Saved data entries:
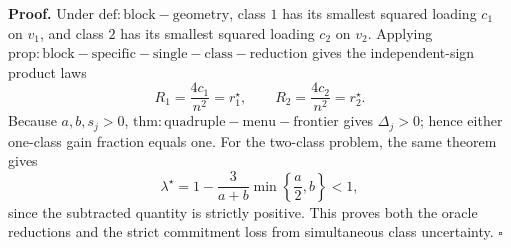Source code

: \textbf{Proof.}
Under \(\mathrm{def:block-geometry}\), class \(1\) has its smallest squared loading \(c_1\) on \(v_1\), and class \(2\) has its smallest squared loading \(c_2\) on \(v_2\).  Applying \(\mathrm{prop:block-specific-single-class-reduction}\) gives the independent-sign product laws
\[
R_1=\frac{4c_1}{n^2}=r_1^\star,
\qquad
R_2=\frac{4c_2}{n^2}=r_2^\star. \tag{1}
\]
Because \(a,b,s_j>0\), \(\mathrm{thm:quadruple-menu-frontier}\) gives \(\Delta_j>0\); hence either one-class gain fraction equals one.  For the two-class problem, the same theorem gives
\[
\lambda^\star
=1-\frac3{a+b}\min\left\{\frac a2,b\right\}<1, \tag{2}
\]
since the subtracted quantity is strictly positive.  This proves both the oracle reductions and the strict commitment loss from simultaneous class uncertainty. \(\square\)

Task statement:
Return each entry exactly as it stands above, apart from any images.

The answer:
Source code

: \textbf{Proof.}
Under \(\mathrm{def:block-geometry}\), class \(1\) has its smallest squared loading \(c_1\) on \(v_1\), and class \(2\) has its smallest squared loading \(c_2\) on \(v_2\).  Applying \(\mathrm{prop:block-specific-single-class-reduction}\) gives the independent-sign product laws
\[
R_1=\frac{4c_1}{n^2}=r_1^\star,
\qquad
R_2=\frac{4c_2}{n^2}=r_2^\star. \tag{1}
\]
Because \(a,b,s_j>0\), \(\mathrm{thm:quadruple-menu-frontier}\) gives \(\Delta_j>0\); hence either one-class gain fraction equals one.  For the two-class problem, the same theorem gives
\[
\lambda^\star
=1-\frac3{a+b}\min\left\{\frac a2,b\right\}<1, \tag{2}
\]
since the subtracted quantity is strictly positive.  This proves both the oracle reductions and the strict commitment loss from simultaneous class uncertainty. \(\square\)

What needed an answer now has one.